J ust watch that the spikes don't come out and dogs step on them, had alot of mine come out,work was done before I lived here I am useing all my leaves now.


----------



## huntergreen

i like 2 inch gravel wash stone, no sharp edges. no fabric underneath. i only have this in a  20x20 area . gives a the dogs a place to pee and poop. large enough to let the dogs go out and sniff and smell, small enough to clean up.


----------



## Ucdcrush

I had a random thought yesterday to update this thread.

The cheap home depot fake grass (described better above) is holding up GREAT. I really wish I had known it was an option before, it is really keeping dirt down inside my garage and my house.

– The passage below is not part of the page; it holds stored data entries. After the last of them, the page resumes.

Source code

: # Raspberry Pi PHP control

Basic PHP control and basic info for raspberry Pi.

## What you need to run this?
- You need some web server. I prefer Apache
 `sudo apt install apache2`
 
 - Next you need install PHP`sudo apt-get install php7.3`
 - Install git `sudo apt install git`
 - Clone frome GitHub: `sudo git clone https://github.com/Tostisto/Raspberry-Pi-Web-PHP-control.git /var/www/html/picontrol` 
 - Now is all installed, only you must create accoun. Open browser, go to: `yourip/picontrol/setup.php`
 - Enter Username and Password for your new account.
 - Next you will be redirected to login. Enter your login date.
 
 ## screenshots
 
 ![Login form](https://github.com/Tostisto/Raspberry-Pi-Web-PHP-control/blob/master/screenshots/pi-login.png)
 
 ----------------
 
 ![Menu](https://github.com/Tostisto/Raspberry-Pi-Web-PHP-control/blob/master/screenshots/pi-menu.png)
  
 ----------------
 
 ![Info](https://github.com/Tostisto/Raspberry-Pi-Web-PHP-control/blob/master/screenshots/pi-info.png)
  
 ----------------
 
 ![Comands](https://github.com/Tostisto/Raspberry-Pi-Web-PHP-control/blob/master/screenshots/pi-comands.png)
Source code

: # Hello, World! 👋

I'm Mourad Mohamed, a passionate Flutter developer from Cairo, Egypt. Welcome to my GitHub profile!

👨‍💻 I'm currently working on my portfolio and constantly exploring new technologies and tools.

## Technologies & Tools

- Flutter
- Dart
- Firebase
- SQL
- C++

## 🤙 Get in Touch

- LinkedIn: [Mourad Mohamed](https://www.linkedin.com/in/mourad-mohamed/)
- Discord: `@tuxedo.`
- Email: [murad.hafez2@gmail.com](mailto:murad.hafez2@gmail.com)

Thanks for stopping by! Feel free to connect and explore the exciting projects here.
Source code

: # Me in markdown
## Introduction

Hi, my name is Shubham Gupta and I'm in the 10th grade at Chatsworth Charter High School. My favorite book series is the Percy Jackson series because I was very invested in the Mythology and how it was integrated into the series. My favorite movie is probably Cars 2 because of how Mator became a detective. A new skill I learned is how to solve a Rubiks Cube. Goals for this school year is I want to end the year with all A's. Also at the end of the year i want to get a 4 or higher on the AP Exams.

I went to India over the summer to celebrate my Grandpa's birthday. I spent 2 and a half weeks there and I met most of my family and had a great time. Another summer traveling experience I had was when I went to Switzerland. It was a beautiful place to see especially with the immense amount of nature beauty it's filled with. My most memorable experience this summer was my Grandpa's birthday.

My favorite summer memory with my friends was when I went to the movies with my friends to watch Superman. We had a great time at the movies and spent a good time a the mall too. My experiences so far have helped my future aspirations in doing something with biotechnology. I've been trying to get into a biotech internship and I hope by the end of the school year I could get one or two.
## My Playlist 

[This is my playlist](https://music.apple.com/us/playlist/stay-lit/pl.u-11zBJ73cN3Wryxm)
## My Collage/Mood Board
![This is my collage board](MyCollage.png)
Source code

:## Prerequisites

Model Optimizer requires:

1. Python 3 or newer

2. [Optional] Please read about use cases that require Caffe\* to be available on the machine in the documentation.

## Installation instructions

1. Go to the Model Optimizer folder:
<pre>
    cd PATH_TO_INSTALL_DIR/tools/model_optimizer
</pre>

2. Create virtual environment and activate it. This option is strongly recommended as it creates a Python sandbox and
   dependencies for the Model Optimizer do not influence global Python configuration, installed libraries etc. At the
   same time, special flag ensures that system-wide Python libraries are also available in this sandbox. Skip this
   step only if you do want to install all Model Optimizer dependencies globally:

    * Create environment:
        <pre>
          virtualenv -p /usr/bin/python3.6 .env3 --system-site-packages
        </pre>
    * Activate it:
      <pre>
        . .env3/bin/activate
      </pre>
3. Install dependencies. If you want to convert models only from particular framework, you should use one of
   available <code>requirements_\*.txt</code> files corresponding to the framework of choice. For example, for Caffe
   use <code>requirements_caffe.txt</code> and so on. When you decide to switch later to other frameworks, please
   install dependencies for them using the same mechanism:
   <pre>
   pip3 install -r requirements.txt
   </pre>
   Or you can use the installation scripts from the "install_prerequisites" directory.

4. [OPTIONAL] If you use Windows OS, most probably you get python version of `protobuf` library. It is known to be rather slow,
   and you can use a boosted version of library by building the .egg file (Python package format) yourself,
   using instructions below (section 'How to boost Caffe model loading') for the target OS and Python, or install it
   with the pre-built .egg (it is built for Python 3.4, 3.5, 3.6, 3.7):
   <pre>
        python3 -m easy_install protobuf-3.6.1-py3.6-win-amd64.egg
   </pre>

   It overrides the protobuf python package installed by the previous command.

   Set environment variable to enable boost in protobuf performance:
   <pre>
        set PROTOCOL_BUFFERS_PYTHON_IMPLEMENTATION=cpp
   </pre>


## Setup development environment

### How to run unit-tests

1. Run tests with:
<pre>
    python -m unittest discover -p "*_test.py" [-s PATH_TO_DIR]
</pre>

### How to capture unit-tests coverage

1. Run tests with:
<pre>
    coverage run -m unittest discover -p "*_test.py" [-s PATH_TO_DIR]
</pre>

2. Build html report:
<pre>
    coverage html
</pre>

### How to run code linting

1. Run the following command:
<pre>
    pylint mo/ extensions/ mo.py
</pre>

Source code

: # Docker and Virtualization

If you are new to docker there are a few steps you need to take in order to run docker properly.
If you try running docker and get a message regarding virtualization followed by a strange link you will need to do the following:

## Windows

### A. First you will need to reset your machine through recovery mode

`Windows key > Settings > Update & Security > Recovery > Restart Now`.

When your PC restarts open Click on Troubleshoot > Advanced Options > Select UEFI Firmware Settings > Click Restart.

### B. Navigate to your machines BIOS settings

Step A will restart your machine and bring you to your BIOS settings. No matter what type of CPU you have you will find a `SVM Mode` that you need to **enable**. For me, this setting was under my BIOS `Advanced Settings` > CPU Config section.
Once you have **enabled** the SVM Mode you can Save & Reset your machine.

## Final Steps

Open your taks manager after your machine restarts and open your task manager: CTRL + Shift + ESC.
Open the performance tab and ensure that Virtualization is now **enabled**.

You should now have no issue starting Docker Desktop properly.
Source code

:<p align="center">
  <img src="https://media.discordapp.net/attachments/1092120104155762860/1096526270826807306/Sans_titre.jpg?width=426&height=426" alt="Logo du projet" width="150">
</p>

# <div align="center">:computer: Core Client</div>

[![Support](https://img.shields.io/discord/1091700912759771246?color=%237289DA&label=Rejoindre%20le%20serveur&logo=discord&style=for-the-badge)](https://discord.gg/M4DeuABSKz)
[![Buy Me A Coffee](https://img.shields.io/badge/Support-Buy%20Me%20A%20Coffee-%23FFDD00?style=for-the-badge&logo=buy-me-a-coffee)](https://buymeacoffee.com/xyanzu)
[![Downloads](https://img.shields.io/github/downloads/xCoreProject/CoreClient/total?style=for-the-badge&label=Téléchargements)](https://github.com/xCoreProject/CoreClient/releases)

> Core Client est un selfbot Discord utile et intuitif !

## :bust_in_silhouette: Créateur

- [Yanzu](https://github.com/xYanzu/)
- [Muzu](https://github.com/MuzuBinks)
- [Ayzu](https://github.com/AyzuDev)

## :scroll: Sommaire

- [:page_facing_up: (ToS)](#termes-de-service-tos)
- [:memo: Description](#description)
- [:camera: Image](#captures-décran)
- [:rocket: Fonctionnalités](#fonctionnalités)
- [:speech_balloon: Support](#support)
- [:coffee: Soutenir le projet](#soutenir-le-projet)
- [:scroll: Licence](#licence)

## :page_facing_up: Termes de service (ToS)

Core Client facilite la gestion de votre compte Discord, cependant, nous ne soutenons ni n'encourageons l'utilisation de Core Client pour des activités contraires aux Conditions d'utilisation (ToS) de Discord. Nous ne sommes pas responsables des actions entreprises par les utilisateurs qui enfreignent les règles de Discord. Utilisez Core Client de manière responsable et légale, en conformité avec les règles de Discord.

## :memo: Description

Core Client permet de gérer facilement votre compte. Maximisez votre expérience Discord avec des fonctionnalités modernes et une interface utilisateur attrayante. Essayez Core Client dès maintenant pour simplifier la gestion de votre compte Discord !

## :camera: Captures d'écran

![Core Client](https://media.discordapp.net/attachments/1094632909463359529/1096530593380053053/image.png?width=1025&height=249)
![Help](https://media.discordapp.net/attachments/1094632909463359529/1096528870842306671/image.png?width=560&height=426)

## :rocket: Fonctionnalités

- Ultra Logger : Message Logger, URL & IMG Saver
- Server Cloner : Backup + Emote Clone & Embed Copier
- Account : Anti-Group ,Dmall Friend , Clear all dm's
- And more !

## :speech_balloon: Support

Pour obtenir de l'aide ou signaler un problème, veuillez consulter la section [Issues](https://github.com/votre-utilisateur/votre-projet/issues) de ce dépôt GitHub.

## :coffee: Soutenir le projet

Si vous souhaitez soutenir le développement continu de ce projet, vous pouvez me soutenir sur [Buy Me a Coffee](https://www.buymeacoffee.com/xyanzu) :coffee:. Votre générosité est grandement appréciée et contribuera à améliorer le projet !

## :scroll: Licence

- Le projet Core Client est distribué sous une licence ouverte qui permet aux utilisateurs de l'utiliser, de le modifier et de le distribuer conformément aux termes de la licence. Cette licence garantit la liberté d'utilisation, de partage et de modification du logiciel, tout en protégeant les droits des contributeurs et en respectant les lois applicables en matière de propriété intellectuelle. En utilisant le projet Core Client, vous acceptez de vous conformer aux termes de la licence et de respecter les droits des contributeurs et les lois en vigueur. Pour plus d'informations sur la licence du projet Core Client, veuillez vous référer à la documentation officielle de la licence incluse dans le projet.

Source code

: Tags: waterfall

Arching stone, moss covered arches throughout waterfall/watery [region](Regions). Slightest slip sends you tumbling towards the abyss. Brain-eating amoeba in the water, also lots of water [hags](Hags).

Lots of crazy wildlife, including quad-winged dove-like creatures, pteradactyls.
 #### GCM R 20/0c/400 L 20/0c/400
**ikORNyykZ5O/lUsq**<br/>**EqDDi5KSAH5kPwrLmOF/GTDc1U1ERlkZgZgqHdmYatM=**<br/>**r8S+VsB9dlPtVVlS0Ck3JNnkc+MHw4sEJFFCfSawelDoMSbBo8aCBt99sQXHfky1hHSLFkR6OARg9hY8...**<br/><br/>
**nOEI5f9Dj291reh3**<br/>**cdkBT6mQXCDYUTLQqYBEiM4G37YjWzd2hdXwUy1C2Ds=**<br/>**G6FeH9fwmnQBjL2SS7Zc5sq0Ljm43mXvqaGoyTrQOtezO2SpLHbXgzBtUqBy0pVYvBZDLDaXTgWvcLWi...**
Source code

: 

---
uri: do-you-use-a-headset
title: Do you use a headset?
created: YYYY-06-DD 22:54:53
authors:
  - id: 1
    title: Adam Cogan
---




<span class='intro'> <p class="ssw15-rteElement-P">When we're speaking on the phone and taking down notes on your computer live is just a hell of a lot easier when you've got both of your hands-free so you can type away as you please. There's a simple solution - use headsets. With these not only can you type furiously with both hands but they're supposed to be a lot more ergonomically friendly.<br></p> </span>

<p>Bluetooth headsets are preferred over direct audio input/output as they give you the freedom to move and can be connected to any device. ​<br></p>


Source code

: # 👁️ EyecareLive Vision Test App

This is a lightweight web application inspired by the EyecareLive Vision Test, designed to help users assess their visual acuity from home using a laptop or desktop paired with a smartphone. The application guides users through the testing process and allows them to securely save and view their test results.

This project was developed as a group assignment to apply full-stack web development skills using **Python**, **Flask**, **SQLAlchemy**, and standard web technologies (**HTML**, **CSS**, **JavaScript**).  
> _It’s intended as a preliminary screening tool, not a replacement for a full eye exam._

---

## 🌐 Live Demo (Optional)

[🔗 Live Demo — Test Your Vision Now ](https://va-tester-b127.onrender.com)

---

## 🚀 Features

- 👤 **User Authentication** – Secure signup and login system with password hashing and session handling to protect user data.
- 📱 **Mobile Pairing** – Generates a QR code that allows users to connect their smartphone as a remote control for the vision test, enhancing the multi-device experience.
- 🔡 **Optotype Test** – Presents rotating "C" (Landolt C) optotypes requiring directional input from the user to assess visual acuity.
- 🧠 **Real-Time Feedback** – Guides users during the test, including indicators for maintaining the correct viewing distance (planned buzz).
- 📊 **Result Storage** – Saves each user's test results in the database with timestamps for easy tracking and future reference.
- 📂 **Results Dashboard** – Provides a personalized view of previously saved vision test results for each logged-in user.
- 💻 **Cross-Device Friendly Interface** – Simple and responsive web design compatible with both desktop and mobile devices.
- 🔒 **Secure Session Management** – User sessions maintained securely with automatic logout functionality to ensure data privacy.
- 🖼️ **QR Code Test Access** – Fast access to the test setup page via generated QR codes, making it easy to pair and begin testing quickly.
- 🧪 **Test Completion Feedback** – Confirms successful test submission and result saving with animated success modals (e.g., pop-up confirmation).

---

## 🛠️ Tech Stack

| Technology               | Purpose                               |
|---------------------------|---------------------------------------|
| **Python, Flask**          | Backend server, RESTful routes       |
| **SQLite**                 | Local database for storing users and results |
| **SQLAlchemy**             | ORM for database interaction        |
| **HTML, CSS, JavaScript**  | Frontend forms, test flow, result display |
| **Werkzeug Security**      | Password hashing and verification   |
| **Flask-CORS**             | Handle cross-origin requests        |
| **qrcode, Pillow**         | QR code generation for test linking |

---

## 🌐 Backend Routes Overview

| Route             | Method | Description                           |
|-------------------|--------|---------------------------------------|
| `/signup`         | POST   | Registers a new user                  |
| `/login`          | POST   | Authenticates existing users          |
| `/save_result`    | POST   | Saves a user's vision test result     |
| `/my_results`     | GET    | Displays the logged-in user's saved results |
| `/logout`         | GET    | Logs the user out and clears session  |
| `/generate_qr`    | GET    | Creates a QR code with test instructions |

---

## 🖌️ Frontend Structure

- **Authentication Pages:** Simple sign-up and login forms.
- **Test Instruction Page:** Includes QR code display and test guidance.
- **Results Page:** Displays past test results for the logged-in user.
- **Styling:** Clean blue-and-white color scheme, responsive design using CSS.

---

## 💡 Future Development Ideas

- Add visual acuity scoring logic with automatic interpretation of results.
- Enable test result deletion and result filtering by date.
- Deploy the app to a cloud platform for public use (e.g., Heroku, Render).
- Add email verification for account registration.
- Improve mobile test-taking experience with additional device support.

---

The dogs walk/run all over it, and there are no worn down areas yet. Maybe after a few more years I'll have to put more down, but at the price and how easy it is to do, it's not a big deal. Much much cheaper than doing pricier artificial grass.


----------



## Loneforce

Actually if done right, no weeds come through. I have had this for years. My only complaint is: it comes in the house with the dog's. If you don't mind sweeping some stones up when you vacuum, then you are good to go.


----------



## Wetdog

I see no one else has mentioned it, and it is a little late for you--------but I always had very good results using shredded bark/mulch.

It was almost always available from the city after winter or spring storms(or even high wind events in the summer). All the downed trees, limbs etc. were mulched and blown into a big pile. Anyone could go help themselves to as much as they wanted...........just haul it off.

I'd bring back a couple of truck loads and dump it on the bare spots.

It is light enough that most of it "floats"(stays pretty much on the surface).............and what does get ground into the mud simply decomposes into the soil. You can put down a plastic sheet before you put it down, but actually, I think it worked better without the ground cover........more solid, secure footing.

I had moveable pens that I would change around every so often and when I did, the mulch is easy to rake up and move to the new location with a wheelbarrow. What didn't get raked up and moved was never any problem.

If you compost the poop, mulch that happens to get mixed in is also no problem, it will compost as well. 

Very low cost and it worked well for me.


----------